The likely objective was removing its marrow and grease- one of the few sources of vital nutritious fat to be found on the typically lean prey animals in the area. The hunter was in a heavily occupied camp along a waterway now called Salado Creek in “The Land of Good Water” in north Williamson County, not far from the Gault Site. The hunter had likely traveled to and from the camp year after year as did many generations of ancestors. As fate would have it the deer hunter never finished the task, leaving behind a unique glimpse into a long-forgotten game process, but two or three millennia later Michael Boutwell of Leander, the next one to come along and uncover the scene, offers some insight.
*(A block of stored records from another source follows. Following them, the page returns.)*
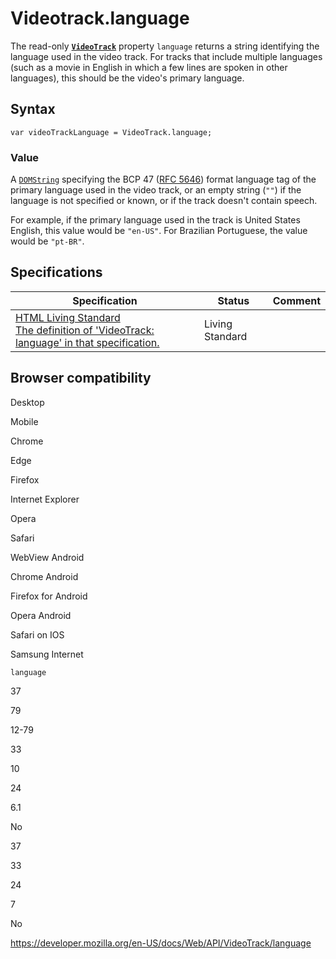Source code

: Videotrack.language
===================

The read-only **[`VideoTrack`](../videotrack)** property `language` returns a string identifying the language used in the video track. For tracks that include multiple languages (such as a movie in English in which a few lines are spoken in other languages), this should be the video's primary language.

Syntax
------

    var videoTrackLanguage = VideoTrack.language;

### Value

A [`DOMString`](../domstring) specifying the BCP 47 ([RFC 5646](https://tools.ietf.org/html/rfc5646)) format language tag of the primary language used in the video track, or an empty string (`""`) if the language is not specified or known, or if the track doesn't contain speech.

For example, if the primary language used in the track is United States English, this value would be `"en-US"`. For Brazilian Portuguese, the value would be `"pt-BR"`.

Specifications
--------------

<table><thead><tr class="header"><th>Specification</th><th>Status</th><th>Comment</th></tr></thead><tbody><tr class="odd"><td><a href="https://html.spec.whatwg.org/multipage/#dom-videotrack-language">HTML Living Standard<br />
<span class="small">The definition of 'VideoTrack: language' in that specification.</span></a></td><td><span class="spec-living">Living Standard</span></td><td></td></tr></tbody></table>

Browser compatibility
---------------------

Desktop

Mobile

Chrome

Edge

Firefox

Internet Explorer

Opera

Safari

WebView Android

Chrome Android

Firefox for Android

Opera Android

Safari on IOS

Samsung Internet

`language`

37

79

12-79

33

10

24

6.1

No

37

33

24

7

No

<a href="https://developer.mozilla.org/en-US/docs/Web/API/VideoTrack/language" class="_attribution-link">https://developer.mozilla.org/en-US/docs/Web/API/VideoTrack/language</a>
Boutwell, who appeared in Texas Cache Volume 24, #1 in 2020 holding a large metate from the Hogeye site in Elgin, is an ardent artifact hunter with an outstanding personal collection. He showcases many of his finds in-situ on social media under the handle @Manolithics. One of his intriguing finds is this Pedernales-style drill with the distal point embedded in the shaft of a whitetail deer (Odocoileus virginianus texanus) humerus. The visible part of the drill has a deep basal-notched split stem with parallel edges with the point partially exposed and stuck into the bone shaft.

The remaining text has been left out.